To build the city walls, Rectitude gives Pizan instances of virtuous women who devoted themselves to others. One of these was Cassandra, the daughter of King Priam of Troy, a prophetess who foresaw the fate of her fellow Trojans and tried to warn them of the imminent fall of their civilization.
Cassandra’s story is a tragic one. In Aeschylus’s play “Agamemnon,” she is cursed by the gods: given the gift of foresight, no one believes any of the truths she utters. She even has a vision of her own death and the deaths of all the drama’s principal characters, which she is unable to prevent. And yet she did not let up and continued to tell everyone what was going to happen. In our own day, we can certainly think of many truth-tellers who are ridiculed and persecuted for having the courage to be honest. While their situations are not enviable ones, we should admire the sacrifice they make for their loved ones and countrymen through their refusal to be silent in the face of tyranny.
In building the city’s high towers and turrets, Justice provides Pizan with examples of women who remained steadfast in their religious beliefs. One of these is Saint Catherine, a faithful woman who was loved by Roman Emperor Maxentius. The story goes that when Maxentius came to Alexandria to offer a pagan sacrifice, the young Catherine approached him to address the error of his ways. In response, Maxentius assembled 50 philosophers to debate Catherine, who defeated them in argument and convinced them to convert to Christianity. Maxentius, in a rage, ordered the philosophers to be burnt to death, but they emerged from the fire unsinged. Later, the emperor offered Catherine his hand in marriage. She refused, and he ordered her to be beheaded. When she was martyred, it is said that milk, rather than blood, poured from her wounds, and an oil flowed from her tomb that cured illnesses.
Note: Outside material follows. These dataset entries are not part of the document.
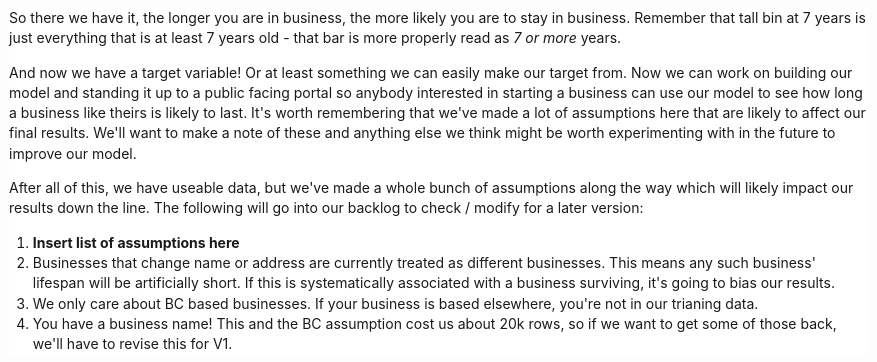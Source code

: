 So there we have it, the longer you are in business, the more likely you are to stay in business. Remember that tall bin at 7 years is just everything that is at least 7 years old - that bar is more properly read as *7 or more* years.

And now we have a target variable! Or at least something we can easily make our target from. Now we can work on building our model and standing it up to a public facing portal so anybody interested in starting a business can use our model to see how long a business like theirs is likely to last. It's worth remembering that we've made a lot of assumptions here that are likely to affect our final results. We'll want to make a note of these and anything else we think might be worth experimenting with in the future to improve our model. 

After all of this, we have useable data, but we've made a whole bunch of assumptions along the way which will likely impact our results down the line. The following will go into our backlog to check / modify for a later version:

1. **Insert list of assumptions here**
2. Businesses that change name or address are currently treated as different businesses. This means any such business' lifespan will be artificially short. If this is systematically associated with a business surviving, it's going to bias our results.
3. We only care about BC based businesses. If your business is based elsewhere, you're not in our trianing data.
4. You have a business name! This and the BC assumption cost us about 20k rows, so if we want to get some of those back, we'll have to revise this for V1.


[^1]: This is a term I just made up off the top of my head - should probably trademark it. I'm leaving it intentionally vague at this point because I'm not sure exactly what I will be showing them once this is done. Right now I'm imagining my target will be an indicator for whether or not a business survives for two years, so this Success Likelihood Score&trade; will probably just be the probability that, with the information provided to the model, your business will still be operating after two years (with requisite caveats).
[^2]: When I say first thing, what I really mean is *first thing in this blog post*. I did a fair amount of random poking around just to figure out what cleaning needed to be done.
[^3]: As with any analysis, there is always a trade-off between time and perfection. There are a lot of ways people refer to this (analysis paralysis, 80-20 rule, etc.) and it is an ever-present menace. There will always be little rabbit holes to go down, curiosities, inexplicable cases that "maybe if I just dig a little deeper, I can explain!!!". It's up to you as the analyst (or me in this case) to decide what is a good use of your time. **This. Is. Hard.** Always. Personally I have the attention span of a two year old, so I am always having to drag myself back to ask myself if what I am doing is likely to have a material impact on the analysis or if I am simply chasing something shiny. 
[^4]: Turns out this one is going to wait for v1 as well. Between doing the dev work and writing these blog post, it seems like I am going to have to streamline as much as possible just to get something up and running.
[^5]:
[^6]:
[^7]:
[^8]:
[^9]:
[^10]: There is plenty of interesting analysis that you could do with these, including looking at the effect of Covid 19 on business creation, something that I would very much like to do at some point. But for now, prediction.
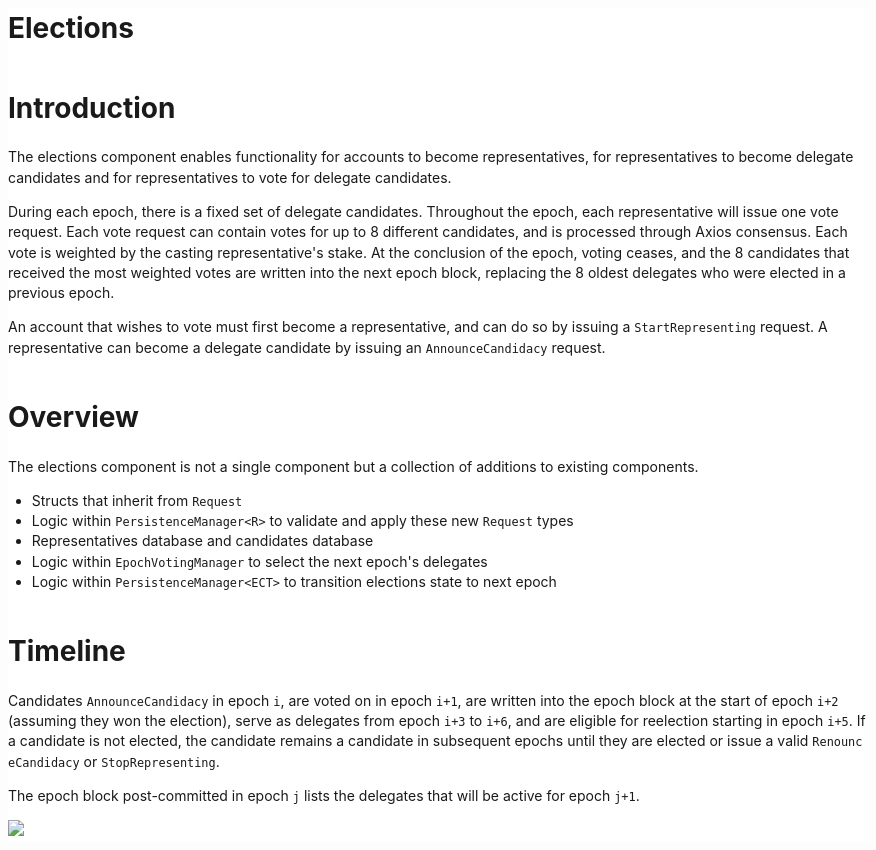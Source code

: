 # Elections


# Introduction

The elections component enables functionality for accounts to become representatives,
for representatives to become delegate candidates and for representatives to vote 
for delegate candidates. 

During each epoch, there is a fixed set of delegate candidates. Throughout the
epoch, each representative will issue one vote request. Each vote request can
contain votes for up to 8 different candidates, and is processed through Axios
consensus. Each vote is weighted by the casting representative's stake. At the 
conclusion of the epoch, voting ceases, and the 8 candidates that received the
most weighted votes are written into the next epoch block, replacing the 8 oldest
delegates who were elected in a previous epoch.

An account that wishes to vote must first become a representative, and can do so by
issuing a ```StartRepresenting``` request. A representative can become a delegate
candidate by issuing an ```AnnounceCandidacy``` request.


# Overview

The elections component is not a single component but a collection of additions
to existing components. 

* Structs that inherit from ```Request```
* Logic within ```PersistenceManager<R>``` to validate and apply these new ```Request``` types
* Representatives database and candidates database
* Logic within ```EpochVotingManager``` to select the next epoch's delegates
* Logic within ```PersistenceManager<ECT>``` to transition elections state to next epoch



# Timeline

Candidates ```AnnounceCandidacy``` in epoch ```i```, are voted on in epoch ```i+1```,
are written into the epoch block at the start of epoch ```i+2``` (assuming they won the election), serve as delegates
from epoch ```i+3``` to ```i+6```, and are eligible for reelection starting in epoch ```i+5```.
If a candidate is not elected, the candidate remains a candidate in subsequent epochs until they are elected
or issue a valid ```RenounceCandidacy``` or ```StopRepresenting```.

The epoch block post-committed in epoch ```j``` lists the delegates that will be active
for epoch ```j+1```.

<img src="https://imgur.com/Ple1z7u.png">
Like Cassandra, Saint Catherine’s life was, ultimately, not a happy one. But it is still capable of inspiring. She demonstrates a principle also held by Socrates: that it is better to suffer evil than to do evil. Though suffering brings pain, the sufferer remains free of spiritual corruption and can be held up as a moral example for others. And if evildoers do not receive just retribution in life (as Maxentius later did), then they will be fairly dealt with in the afterlife—both the spiritual one and the earthly one where their memory will be vilified.
While Pizan advocated for women’s moral equality with men, she was not championing legal equality or calling for a revolutionary restructuring of society. The types of virtues she upheld, moreover—chastity, piety, humility, devotion to family and country—are antagonistic to most so-called “virtues” dominant in our mainstream culture. Pizan’s city of the spirit is, ultimately, one that is meant to “accommodate all deserving women”—not only of the past, but the future as well. In the final chapter, she addresses those yet unborn: “My beloved ladies, I beg you not to abuse this new legacy like those arrogant fools who swell up with pride when they see themselves prosper and their wealth increase.” But for those who “love virtue, glory, and a fine reputation,” the City of Ladies remains a place where women of all places and times are forever welcome.